Fin-de-siècle Slavic despair takes center stage at the Volkstheater

If Anton Chekhov had been a painter, his palette would have been bleak, with sudden splashes of red. An astute observer of the human soul, he usually portrayed his tormented characters as misunderstood and helpless.

The eponymous main character of his play Ivanov is a case in point. A middle-aged man with a sick wife and large debts, Ivanov (Jan Thümer) is constantly drowning in self-pity and depression. He nonetheless rejects the support of his friends and the love of his wife Anna (Stefanie Reinsperger), co-existing with them in his own separate reality. He desires a “new life” – which he believes to find in the arms of Sasha (Nadine Quittner), daughter of his friend Lebedev (Günter Franzmeier) and his creditor Zinaida (Steffi Krautz) – but still can’t bring himself to leave his desperation behind.
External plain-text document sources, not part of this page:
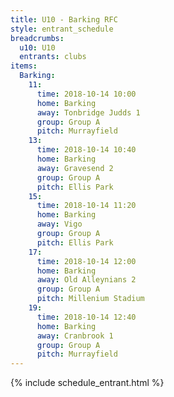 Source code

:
 ```yaml
---
title: U10 - Barking RFC
style: entrant_schedule
breadcrumbs:
  u10: U10
  entrants: clubs
items:
  Barking:
    11:
      time: 2018-10-14 10:00
      home: Barking
      away: Tonbridge Judds 1
      group: Group A
      pitch: Murrayfield
    13:
      time: 2018-10-14 10:40
      home: Barking
      away: Gravesend 2
      group: Group A
      pitch: Ellis Park
    15:
      time: 2018-10-14 11:20
      home: Barking
      away: Vigo
      group: Group A
      pitch: Ellis Park
    17:
      time: 2018-10-14 12:00
      home: Barking
      away: Old Alleynians 2
      group: Group A
      pitch: Millenium Stadium
    19:
      time: 2018-10-14 12:40
      home: Barking
      away: Cranbrook 1
      group: Group A
      pitch: Murrayfield
---
```


{% include schedule_entrant.html %}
Noted Hungarian director Victor ­Bodo’s Vienna debut effectively conveys Ivanov’s helplessness by contrasting it with the up-beat mood of the other figures, who also live pointless lives but do not see the tragedy in it. Unfortunately, while the characters expertly underline the features they possess, a sense of exaggeration persists throughout the drama. The excessive nudity and drug use, Borkin’s vulgar jokes, the drawing on the wall ­Ivanov paints during his soliloquy, the mean observations Lebedev makes about his greedy wife or the youthful Sasha, which seem more like those of a spoiled child than a dreamer, simply fail to connect, and relatability suffers.

The enduring charm of Russian literature is in how it haunts the soul, digging deep into your perceptions until you inadvertently reflect on your own life.